Ennesima emergenza lavorativa in Piemonte: grazie al blocco degli incentivi decisi dal Governo sul fotovoltaico, la Compuprint di Leinì (Torino), azienda impegnata nello sviluppo di pannelli fotovoltaici, intende licenziare 250 dipendenti su 271! In un Canavese martoriato da oltre 20 anni di politiche deindustrializzanti e depauperanti, con la chiusura continua di industrie a grande innovazione tecnologica (proprio quelle che bisognerebbe invece sostenere e sviluppare), si prosegue sulla strada della globalizzazione scellerata che sta trasformando l’Italia in un deserto industriale, con l’esplosione del numero di disoccupati, persone di cui non si interessa più nessuno, presi come siamo dall’aiutare in tutti i modi i clandestini provenienti da altri paesi! Tali scelte finiscono inoltre per favorire l’afflusso di pannelli cinesi a basso costo, che già fanno una concorrenza sleale alle nostre aziende! Tagli e chiusure infatti aiuteranno per l’ennesima volta le scadenti importazioni dalla Cina e dall’estremo oriente. Manufatti che hanno, inoltre, costi sociali e ambientali altissimi! La Cina è diventata negli ultimi anni il leader mondiale nelle produzione di fotovoltaico con costi ambientali enormi: la Luoyang Zhonggui, il più grande produttore di pannelli solari cinese, inquina pesantemente con rifiuti tossici prodotti dalle sue fabbriche le campagne, avvelenando colture e popolazioni rurali. Il problema non è il fotovoltaico in sé (dato che esistono le tecnologie per riciclare i sottoprodotti chimici della produzione di celle solari) ma le aziende e fabbriche cinesi sono più preoccupate di tagliare i costi che di ridurre l’inquinamento! I costi ambientali non sono ancora compresi nel listino prezzi del fotovoltaico cinese, quel che conta è l’espansione commerciale nel resto del mondo, specialmente nei Paesi sviluppati che invece producono cercando di rispettare l’ambiente e i Diritti dei lavoratori. Basta con le chiusure criminali delle fabbriche italiane! Chiudere le frontiere alle merci cinesi ed extra-EU e introdurre immediatamente dazi doganali altissimi su tutte le merci provenienti da questi paesi (utilizzando i fondi generati per introdurre aiuti massicci ai cittaini italiani disoccupati).

lunedì 28 marzo 2011

Stop flessibilità, basta agenzie del lavoro!

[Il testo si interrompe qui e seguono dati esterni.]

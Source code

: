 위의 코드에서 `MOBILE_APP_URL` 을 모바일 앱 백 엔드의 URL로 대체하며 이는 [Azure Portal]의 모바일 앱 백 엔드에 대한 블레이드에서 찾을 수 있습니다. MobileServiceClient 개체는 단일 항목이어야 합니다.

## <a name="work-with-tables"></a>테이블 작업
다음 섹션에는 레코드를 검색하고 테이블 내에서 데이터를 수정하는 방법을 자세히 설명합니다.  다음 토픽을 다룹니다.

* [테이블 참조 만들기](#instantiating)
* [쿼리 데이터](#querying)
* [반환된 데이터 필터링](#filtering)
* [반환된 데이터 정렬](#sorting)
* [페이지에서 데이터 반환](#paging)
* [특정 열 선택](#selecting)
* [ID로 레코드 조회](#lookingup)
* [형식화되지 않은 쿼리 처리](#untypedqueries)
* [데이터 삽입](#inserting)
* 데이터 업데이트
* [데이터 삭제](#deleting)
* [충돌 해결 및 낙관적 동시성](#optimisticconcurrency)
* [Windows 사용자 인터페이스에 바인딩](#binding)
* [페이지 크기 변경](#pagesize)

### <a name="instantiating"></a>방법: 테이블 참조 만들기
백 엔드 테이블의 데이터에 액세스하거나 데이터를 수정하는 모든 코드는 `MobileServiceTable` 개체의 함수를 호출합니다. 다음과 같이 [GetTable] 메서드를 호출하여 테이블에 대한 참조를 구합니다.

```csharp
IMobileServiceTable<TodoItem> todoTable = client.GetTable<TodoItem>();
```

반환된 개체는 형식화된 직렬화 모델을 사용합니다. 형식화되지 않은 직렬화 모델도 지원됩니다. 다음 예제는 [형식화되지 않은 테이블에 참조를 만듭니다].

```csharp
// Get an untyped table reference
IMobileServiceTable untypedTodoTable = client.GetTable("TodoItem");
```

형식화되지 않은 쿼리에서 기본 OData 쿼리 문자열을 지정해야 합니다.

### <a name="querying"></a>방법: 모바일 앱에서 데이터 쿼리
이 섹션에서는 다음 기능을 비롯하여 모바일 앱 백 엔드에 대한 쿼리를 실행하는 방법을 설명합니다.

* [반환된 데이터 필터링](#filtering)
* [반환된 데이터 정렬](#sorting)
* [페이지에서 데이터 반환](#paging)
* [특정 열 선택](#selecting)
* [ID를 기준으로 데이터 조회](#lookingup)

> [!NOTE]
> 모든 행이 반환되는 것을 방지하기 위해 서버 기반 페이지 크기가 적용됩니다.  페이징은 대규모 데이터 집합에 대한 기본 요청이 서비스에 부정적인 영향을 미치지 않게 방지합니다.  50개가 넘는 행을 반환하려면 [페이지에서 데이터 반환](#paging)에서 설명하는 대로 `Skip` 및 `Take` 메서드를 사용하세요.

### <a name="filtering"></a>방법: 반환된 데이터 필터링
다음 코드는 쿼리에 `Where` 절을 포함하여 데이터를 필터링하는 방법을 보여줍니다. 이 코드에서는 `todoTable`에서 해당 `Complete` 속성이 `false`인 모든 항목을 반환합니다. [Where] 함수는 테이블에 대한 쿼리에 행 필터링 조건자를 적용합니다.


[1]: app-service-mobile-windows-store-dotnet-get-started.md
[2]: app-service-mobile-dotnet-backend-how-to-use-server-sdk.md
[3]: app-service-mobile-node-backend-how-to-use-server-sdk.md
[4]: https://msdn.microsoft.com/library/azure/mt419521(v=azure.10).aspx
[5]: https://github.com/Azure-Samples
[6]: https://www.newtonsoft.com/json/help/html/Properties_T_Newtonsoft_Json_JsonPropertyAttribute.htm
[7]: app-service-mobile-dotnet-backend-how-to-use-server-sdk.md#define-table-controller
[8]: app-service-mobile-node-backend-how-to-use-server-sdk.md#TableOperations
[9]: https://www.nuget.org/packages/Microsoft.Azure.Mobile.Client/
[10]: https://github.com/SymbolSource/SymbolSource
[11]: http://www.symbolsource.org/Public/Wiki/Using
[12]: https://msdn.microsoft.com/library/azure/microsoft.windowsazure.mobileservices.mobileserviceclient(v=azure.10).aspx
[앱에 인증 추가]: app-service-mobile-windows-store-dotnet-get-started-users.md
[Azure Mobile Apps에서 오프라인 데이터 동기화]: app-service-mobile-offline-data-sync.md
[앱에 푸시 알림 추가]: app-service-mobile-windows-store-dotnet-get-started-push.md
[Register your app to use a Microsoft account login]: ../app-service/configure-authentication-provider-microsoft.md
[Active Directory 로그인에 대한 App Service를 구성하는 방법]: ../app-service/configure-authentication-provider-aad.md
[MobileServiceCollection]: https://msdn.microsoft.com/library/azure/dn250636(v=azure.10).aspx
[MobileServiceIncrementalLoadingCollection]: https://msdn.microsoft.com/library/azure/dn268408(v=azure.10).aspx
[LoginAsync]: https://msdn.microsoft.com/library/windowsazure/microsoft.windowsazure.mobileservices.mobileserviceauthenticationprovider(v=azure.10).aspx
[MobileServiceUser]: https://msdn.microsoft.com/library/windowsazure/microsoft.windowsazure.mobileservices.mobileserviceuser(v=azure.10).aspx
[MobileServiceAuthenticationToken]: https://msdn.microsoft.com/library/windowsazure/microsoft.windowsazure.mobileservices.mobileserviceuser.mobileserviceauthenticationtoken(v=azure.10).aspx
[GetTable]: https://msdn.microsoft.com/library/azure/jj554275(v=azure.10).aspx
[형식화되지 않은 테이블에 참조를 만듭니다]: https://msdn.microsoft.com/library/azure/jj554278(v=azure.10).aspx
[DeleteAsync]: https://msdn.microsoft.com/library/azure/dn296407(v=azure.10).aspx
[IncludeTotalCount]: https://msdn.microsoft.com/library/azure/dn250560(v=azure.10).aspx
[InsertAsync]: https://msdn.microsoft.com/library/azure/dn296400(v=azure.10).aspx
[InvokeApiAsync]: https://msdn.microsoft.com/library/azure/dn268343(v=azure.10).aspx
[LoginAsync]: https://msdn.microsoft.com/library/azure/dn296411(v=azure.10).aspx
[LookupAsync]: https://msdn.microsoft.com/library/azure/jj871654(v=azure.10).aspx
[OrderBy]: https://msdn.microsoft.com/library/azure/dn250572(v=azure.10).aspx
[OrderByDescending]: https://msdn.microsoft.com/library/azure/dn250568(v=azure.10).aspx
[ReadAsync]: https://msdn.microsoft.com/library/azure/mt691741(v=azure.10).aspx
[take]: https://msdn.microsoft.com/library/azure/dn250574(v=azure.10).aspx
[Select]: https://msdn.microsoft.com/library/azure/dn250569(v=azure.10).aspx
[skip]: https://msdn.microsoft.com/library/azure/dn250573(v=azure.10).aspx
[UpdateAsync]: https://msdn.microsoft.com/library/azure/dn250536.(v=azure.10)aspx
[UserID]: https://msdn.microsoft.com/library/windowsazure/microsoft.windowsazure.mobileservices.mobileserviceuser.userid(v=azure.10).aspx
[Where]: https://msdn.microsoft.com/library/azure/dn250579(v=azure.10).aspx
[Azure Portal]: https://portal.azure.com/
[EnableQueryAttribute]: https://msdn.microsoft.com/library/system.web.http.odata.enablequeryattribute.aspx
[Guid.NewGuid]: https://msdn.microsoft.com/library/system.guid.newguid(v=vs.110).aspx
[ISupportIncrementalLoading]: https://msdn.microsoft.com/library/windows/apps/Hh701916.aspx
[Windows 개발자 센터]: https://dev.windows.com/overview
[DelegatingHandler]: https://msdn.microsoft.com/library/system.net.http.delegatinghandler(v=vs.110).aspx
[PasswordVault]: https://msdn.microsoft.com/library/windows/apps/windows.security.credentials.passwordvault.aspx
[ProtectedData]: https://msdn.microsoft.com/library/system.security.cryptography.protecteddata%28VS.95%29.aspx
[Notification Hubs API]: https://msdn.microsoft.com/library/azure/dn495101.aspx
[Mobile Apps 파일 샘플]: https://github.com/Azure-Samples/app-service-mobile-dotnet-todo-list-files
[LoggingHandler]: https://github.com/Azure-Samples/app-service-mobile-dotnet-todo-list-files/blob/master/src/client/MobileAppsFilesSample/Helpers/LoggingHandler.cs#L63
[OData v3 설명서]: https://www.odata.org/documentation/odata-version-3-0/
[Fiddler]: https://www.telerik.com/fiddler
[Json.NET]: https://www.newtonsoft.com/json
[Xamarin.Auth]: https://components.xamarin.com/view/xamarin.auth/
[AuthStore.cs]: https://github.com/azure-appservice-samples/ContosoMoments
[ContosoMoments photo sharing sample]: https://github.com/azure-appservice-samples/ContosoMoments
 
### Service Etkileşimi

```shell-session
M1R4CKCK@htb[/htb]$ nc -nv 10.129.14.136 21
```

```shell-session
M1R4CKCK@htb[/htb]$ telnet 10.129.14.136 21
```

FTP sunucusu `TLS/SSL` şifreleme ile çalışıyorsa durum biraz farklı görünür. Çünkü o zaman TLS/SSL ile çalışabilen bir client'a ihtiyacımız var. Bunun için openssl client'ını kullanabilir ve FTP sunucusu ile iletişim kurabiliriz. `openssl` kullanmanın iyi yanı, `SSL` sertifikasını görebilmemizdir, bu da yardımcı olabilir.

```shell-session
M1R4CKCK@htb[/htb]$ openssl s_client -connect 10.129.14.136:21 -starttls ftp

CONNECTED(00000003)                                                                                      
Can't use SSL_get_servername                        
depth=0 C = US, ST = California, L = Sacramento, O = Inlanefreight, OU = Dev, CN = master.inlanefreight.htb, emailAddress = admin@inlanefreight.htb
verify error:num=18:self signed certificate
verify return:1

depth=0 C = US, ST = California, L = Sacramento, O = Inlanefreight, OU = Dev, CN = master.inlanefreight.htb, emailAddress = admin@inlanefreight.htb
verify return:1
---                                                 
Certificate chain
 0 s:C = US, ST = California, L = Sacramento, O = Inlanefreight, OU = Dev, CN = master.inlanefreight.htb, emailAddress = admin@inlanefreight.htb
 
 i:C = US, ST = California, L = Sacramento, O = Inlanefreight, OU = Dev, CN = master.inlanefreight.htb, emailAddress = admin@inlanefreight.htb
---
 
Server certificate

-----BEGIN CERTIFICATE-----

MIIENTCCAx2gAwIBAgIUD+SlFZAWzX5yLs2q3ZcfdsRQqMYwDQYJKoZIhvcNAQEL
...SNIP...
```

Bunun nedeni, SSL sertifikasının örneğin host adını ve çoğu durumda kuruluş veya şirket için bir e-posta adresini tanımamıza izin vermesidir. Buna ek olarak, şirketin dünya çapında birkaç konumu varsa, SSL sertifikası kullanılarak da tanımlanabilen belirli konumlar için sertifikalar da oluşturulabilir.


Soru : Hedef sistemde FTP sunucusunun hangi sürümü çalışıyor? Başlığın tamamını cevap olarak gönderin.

Sabato 26 marzo di fronte al Comune di Torino attivisti del network Stop Capitalismo hanno tenuto, assieme a militanti autonomi nazionalisti, un presidio per chiedere l’abolizione del lavoro a tempo determinato e la chiusura di tutte le agenzie del lavoro (ex interinali). L’obiettivo di tali mobilitazioni vuole essere quello di sensibilizzare e far riflettere i cittadini e i lavoratori su queste modalità di sfruttamento troppo spesso accettate, complice anche la propaganda mondialista, come ineluttabili ‘forme di modernità’. Sia ben chiaro: la precarietà non è e non deve essere considerata la normalità! Non ci si deve assuefare allo sfruttamento e alle enormi discriminazioni, disparità e ingiustizie imposte da un’élite di garantiti a tutti i non privilegiati! In una società che vede un crescente degrado nella condizione dei cittadini non privilegiati ed una mercificazione abbruttente di ogni rapporto sociale, in cui aumenta il divario della disuguaglianza, in cui i ricchi continuano ad arricchirsi mentre il numero dei disoccupati e precari esplode, diventa per noi prioritario iniziare a prendere posizioni chiare e fare scelte coerenti! Noi chiediamo che venga colpita ogni forma di sfruttamento, mascherata o meno, e che si proceda a stabilizzare i rapporti di lavoro, ad ogni livello, convertendo nelle singole aziende i contratti di lavoro interinale in rapporti a tempo indeterminato.

DIFENDI I TUOI DIRITTI!

IL LAVORO UMANO NON E’ UNA MERCE!

CHIUDERE TUTTE LE AGENZIE PER IL LAVORO!

PENSA! DISSENTI! REAGISCI! Altro report su: http://resistenza-nazionale.blogspot.com/

venerdì 25 marzo 2011

Cresce la disperazione! Chi pagherà per tutto ciò?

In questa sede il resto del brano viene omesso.